Konrad Adenauer
Konrad Adenauer; drawing by David Levine

Neither of these books is attractive. A historian, weighing them lugubriously in his hand and wondering whether he must buy, could mentally run through a few considerations like these: not much new in them, what’s new probably not reliable, both reek of spleen, both heavy going…. But in the end, perhaps with a groan, he will ask the girl to wrap them up and charge them to his account. They are not sources of information, but they are remarkable illustrations.

Two mistrustful old men, the philosopher and the statesman, have demonstrated once again the two poles of mental extremism which drag askew so many German attempts to assess the first twenty years of West German statehood. Younger men—one thinks particularly of Eschenburg and Dahrendorf—are by comparison immune to these extremes, which are the utmost of self-satisfaction and the utmost of condemnation. Both, of course, add up to the need for self-justification, national and personal, which must afflict any German old enough to have exercised authority in the last forty years.

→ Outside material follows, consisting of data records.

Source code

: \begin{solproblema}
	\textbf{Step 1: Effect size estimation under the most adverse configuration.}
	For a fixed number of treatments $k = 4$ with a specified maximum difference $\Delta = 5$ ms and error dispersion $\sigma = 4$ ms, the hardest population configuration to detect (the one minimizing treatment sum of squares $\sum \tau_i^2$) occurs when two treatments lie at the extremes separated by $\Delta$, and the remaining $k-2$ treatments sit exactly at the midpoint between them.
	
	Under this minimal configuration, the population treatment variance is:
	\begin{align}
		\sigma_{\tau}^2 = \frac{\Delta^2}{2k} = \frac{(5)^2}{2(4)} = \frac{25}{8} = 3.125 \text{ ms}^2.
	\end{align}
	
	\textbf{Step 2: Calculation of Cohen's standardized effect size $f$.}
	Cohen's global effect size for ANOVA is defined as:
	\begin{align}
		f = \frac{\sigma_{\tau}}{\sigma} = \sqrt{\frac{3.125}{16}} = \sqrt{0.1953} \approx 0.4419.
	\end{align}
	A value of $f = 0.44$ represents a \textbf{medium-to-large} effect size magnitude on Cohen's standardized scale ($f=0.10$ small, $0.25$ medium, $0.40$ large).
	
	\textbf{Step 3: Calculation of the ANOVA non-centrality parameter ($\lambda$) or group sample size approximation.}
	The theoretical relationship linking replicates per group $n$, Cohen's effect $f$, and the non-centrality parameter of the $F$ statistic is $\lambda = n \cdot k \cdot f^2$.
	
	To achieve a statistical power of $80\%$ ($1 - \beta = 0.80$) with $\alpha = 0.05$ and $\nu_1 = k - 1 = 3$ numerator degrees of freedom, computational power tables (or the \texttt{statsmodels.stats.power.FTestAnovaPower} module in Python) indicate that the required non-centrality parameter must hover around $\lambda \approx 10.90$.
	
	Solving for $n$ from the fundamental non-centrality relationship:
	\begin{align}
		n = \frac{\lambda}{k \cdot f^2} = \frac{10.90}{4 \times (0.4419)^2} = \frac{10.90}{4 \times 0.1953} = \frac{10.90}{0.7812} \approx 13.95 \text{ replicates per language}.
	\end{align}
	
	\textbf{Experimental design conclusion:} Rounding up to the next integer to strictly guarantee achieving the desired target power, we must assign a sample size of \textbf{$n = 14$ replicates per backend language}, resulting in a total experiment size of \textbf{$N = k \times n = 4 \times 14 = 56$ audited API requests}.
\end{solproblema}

For Karl Jaspers, the picture presented by the German Federal Republic is black and getting daily blacker. Everything is wrong. The state was founded for the wrong reasons, fell under the leadership of the wrong people who in turn gave jobs to even wronger people, adopted (with a very few exceptions) the wrong attitudes in foreign and German policy, and is now sinking irremediably into dictatorship under the weight of its own wrongness.

Millions of West Germans have read this verdict upon themselves—most of the atrabilious passages were serialized in Der Spiegel—and, as a foreigner living in the country, I would suspect that most of them conspue it. Some do so, no doubt, as deaf and blind nationalists, but many reject it because, simply, they do not recognize the portrait. And a discerning few reject it because they know that it panders to the national leaning to hysterical self-defamation, an emotional debauch as mindless and repulsive as hysterical self-affirmation. One cannot help noticing the masochism of those who are already writhing in public under the stern professor’s lash.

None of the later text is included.